I can't make him ready.

Sometimes it is a fine line on this journey between being a mom and being an advocate for my boys. I tend to do very well with giving others advice, and drag my feet when it comes to Squeaker. Part of me was hoping he would outgrow it, like all of sudden he would just be normal.

He might become normal, he might catch up but the fact of the matter is, he is almost 5 and gross motor testing came back and he tests like he is three. Three. He will not be ready to start school in September. He won't be ready.

The process begins for him. We will start extra therapy.  He will go see a Neurologist in April. We will hopefully see a Pediatric Ophthalmologist. We will have another IEP meeting. He will go to summer school. He will start Kindergarten in the fall of 2015. He will be my happy go lucky child. He will be the one everybody adores.

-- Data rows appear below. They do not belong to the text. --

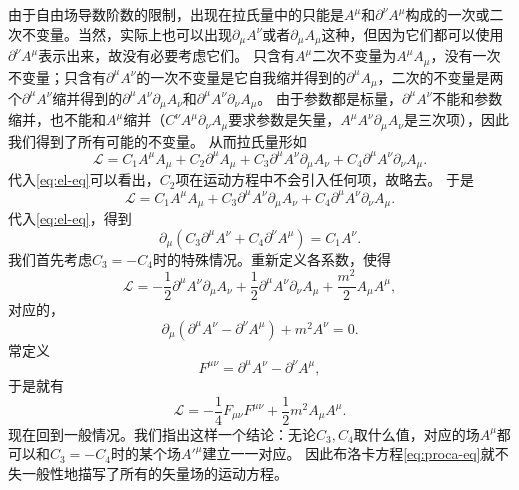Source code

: \documentclass[hyperref, UTF8, a4paper]{ctexart}
\begin{document}
由于自由场导数阶数的限制，出现在拉氏量中的只能是$A^\mu$和$\partial^\nu A^\mu$构成的一次或二次不变量。当然，实际上也可以出现$\partial_\mu A^\nu$或者$\partial_\mu A_\mu$这种，但因为它们都可以使用$\partial^\nu A^\mu$表示出来，故没有必要考虑它们。
只含有$A^\mu$二次不变量为$A^\mu A_\mu$，没有一次不变量；只含有$\partial^\mu A^\nu$的一次不变量是它自我缩并得到的$\partial^\mu A_\mu$，二次的不变量是两个$\partial^\mu A^\nu$缩并得到的$\partial^\mu A^\nu \partial_\mu A_\nu$和$\partial^\mu A^\nu \partial_\nu A_\mu$。
由于参数都是标量，$\partial^\mu A^\nu$不能和参数缩并，也不能和$A^\mu$缩并（$C^\nu A^\mu \partial_\nu A_\mu$要求参数是矢量，$A^\mu A^\nu \partial_\mu A_\nu$是三次项），因此我们得到了所有可能的不变量。
从而拉氏量形如
\[
    \mathcal{L} = C_1 A^\mu A_\mu + C_2 \partial^\mu A_\mu + C_3 \partial^\mu A^\nu \partial_\mu A_\nu + C_4 \partial^\mu A^\nu \partial_\nu A_\mu.
\]
代入\eqref{eq:el-eq}可以看出，$C_2$项在运动方程中不会引入任何项，故略去。
于是
\[
    \mathcal{L} = C_1 A^\mu A_\mu + C_3 \partial^\mu A^\nu \partial_\mu A_\nu + C_4 \partial^\mu A^\nu \partial_\nu A_\mu.
\]
代入\eqref{eq:el-eq}，得到
\begin{equation}
    \partial_\mu (C_3 \partial^\mu A^\nu +  C_4 \partial^\nu A^\mu) = C_1 A^\nu.
    \label{eq:vector-motion-eq}
\end{equation}
我们首先考虑$C_3 = - C_4$时的特殊情况。重新定义各系数，使得
\begin{equation}
    \mathcal{L} = - \frac{1}{2} \partial^\mu A^\nu \partial_\mu A_\nu + \frac{1}{2} \partial^\mu A^\nu \partial_\nu A_\mu + \frac{m^2}{2} A_\mu A^\mu,
\end{equation}
对应的，
\begin{equation}
    \partial_\mu (\partial^\mu A^\nu - \partial^\nu A^\mu) + m^2 A^\nu = 0.
    \label{eq:proca-eq}
\end{equation}
常定义
\begin{equation}
    F^{\mu \nu} = \partial^\mu A^\nu - \partial^\nu A^\mu,
\end{equation}
于是就有
\begin{equation}
    \mathcal{L} = - \frac{1}{4} F_{\mu \nu} F^{\mu \nu} + \frac{1}{2} m^2 A_\mu A^\mu.
\end{equation}
现在回到一般情况。我们指出这样一个结论：无论$C_3,C_4$取什么值，对应的场$A^\mu$都可以和$C_3 = - C_4$时的某个场${A'}^\mu$建立一一对应。
因此布洛卡方程\eqref{eq:proca-eq}就不失一般性地描写了所有的矢量场的运动方程。
\end{document}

He will be the one I worry about until the results come in. What if he has my pseudo tumor, what if it's not a pseudo tumor and it's a real tumor? What if it's a processing disorder? What if he has ADD? What if we are not prepared for what the answers are? Can I do this for another child? Can I handle the stress of two children in the school system, with completely different disorders? What if I put my faith and trust into these faces at the meeting and they don't come through?

The moment came today, as I sat in this meeting, trying my hardest not to cry, when I realized I had to change gears, I CAN'T make him ready, but I can make them ready for him. I wasn't sure how to do this. I wasn't sure I could, until my mom said to me, " Jess take your mom hat off and put your advocate hat on." I guess I have to trade off hats as we go on this journey.

I think I need a bigger hat rack..................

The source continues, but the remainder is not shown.